▶ _Task description_:
Needed from the data below: all lines that contain the word "number".

▶ _Dataset entries_:
□ □ □ □ □

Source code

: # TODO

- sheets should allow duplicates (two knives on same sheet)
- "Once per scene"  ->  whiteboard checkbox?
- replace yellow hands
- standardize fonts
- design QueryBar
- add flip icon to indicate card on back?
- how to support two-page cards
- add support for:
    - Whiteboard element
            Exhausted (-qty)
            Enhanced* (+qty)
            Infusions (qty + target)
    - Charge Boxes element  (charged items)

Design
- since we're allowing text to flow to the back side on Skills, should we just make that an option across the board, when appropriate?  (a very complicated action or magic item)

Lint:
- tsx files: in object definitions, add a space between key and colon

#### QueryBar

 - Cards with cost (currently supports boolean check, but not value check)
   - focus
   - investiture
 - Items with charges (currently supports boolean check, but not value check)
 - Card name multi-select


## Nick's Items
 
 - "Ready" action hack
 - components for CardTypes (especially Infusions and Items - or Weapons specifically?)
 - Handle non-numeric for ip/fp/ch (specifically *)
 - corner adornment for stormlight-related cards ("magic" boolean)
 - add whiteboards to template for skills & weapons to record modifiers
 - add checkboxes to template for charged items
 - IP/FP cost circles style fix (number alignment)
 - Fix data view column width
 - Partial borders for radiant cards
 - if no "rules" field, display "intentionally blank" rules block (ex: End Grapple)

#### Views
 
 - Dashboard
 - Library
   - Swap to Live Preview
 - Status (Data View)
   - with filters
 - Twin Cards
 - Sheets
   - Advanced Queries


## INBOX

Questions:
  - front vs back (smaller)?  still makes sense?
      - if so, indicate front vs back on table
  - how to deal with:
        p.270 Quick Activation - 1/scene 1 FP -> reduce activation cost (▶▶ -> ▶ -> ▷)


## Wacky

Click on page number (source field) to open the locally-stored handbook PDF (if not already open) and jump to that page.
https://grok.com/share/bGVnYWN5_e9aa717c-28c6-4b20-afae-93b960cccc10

□ □ □ □ □

▶ _Result for this task_:
 - IP/FP cost circles style fix (number alignment)
Click on page number (source field) to open the locally-stored handbook PDF (if not already open) and jump to that page.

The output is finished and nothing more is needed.